The problem -> Go through the entries below. Copy out every line that contains "true".

Dataset extract ->
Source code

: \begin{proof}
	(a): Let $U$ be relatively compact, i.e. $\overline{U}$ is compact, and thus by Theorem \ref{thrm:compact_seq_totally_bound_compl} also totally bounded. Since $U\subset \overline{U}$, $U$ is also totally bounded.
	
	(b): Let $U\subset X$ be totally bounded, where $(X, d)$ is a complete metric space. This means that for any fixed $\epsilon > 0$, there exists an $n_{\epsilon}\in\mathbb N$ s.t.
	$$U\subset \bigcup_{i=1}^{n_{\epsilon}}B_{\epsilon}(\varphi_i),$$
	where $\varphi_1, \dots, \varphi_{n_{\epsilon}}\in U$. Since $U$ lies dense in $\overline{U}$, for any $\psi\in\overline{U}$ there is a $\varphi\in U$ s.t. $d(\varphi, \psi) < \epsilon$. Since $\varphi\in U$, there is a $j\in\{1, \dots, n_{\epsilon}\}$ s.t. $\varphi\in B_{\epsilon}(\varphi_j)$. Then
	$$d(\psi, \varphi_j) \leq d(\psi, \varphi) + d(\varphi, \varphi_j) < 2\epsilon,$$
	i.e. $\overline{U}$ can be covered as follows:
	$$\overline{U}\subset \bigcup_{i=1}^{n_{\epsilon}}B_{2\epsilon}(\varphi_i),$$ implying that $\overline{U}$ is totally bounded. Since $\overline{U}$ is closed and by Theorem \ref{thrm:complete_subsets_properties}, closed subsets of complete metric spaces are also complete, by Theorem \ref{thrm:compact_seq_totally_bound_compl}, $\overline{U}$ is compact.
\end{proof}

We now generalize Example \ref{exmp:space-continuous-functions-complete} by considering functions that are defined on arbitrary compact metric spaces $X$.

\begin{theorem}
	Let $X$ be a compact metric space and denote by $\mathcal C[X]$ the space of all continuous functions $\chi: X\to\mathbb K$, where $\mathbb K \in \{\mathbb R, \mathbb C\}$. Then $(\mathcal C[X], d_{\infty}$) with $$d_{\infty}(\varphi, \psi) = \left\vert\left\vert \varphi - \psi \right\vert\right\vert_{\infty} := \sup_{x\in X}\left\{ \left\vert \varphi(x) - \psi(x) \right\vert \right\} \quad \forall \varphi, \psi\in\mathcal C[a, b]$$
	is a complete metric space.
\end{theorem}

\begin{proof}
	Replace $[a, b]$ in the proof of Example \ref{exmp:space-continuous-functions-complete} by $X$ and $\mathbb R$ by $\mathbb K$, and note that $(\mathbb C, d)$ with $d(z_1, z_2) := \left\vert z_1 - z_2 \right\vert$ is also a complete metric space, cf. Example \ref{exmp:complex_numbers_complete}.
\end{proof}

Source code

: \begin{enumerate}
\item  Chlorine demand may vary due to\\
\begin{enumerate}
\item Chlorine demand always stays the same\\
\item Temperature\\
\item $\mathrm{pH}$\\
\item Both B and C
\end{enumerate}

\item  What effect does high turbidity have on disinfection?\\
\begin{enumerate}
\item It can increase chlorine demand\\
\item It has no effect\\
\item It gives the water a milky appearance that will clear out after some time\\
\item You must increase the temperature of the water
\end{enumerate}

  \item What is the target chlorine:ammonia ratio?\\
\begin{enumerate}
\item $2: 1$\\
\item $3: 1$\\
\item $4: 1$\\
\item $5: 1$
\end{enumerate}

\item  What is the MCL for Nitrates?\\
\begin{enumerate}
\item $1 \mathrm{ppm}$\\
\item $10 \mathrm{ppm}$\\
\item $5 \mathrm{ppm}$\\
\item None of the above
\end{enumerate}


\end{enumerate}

==

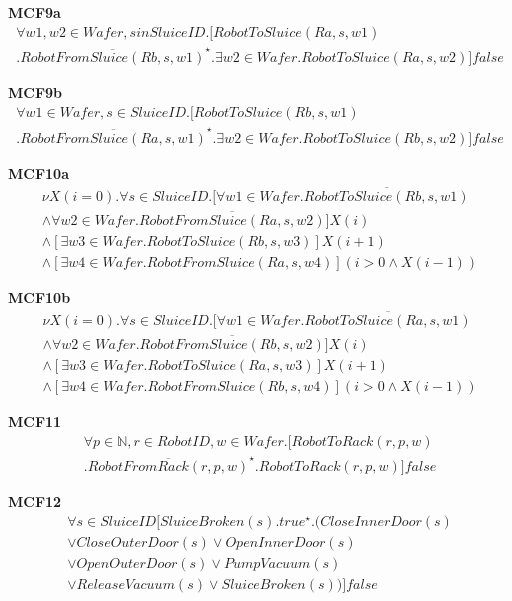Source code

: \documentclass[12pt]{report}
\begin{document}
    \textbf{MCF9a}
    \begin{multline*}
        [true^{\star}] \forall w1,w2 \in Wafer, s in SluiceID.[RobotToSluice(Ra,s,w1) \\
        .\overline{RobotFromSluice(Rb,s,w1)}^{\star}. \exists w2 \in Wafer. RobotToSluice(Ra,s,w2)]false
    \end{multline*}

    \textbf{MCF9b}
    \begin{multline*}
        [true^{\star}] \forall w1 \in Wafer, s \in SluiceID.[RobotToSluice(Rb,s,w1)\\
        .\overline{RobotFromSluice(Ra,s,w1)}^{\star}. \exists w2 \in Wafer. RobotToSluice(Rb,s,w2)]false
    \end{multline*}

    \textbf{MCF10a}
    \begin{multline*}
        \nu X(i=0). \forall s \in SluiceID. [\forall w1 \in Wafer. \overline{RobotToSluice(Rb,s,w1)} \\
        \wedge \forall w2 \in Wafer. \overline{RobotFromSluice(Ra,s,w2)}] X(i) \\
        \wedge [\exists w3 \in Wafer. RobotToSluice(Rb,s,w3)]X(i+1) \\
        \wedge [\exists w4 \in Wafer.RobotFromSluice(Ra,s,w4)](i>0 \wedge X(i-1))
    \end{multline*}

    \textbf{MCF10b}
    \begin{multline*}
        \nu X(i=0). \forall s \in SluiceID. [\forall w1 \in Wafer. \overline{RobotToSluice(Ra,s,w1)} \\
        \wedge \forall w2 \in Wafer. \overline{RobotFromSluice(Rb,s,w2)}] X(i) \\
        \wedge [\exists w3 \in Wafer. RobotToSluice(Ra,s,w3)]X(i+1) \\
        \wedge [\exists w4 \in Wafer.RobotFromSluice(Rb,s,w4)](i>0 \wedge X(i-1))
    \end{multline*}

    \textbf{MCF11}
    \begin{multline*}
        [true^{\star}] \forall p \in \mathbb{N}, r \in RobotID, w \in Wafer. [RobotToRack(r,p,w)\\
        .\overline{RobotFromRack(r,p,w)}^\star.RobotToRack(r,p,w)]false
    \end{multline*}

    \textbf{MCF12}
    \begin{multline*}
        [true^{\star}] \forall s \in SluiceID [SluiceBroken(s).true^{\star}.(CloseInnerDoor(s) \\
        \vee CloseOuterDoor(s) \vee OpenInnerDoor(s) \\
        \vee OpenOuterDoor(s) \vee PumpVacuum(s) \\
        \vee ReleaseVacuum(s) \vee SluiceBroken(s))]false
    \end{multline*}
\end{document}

Solution below ->
        [true^{\star}] \forall w1,w2 \in Wafer, s in SluiceID.[RobotToSluice(Ra,s,w1) \\
        [true^{\star}] \forall w1 \in Wafer, s \in SluiceID.[RobotToSluice(Rb,s,w1)\\
        [true^{\star}] \forall p \in \mathbb{N}, r \in RobotID, w \in Wafer. [RobotToRack(r,p,w)\\
        [true^{\star}] \forall s \in SluiceID [SluiceBroken(s).true^{\star}.(CloseInnerDoor(s) \\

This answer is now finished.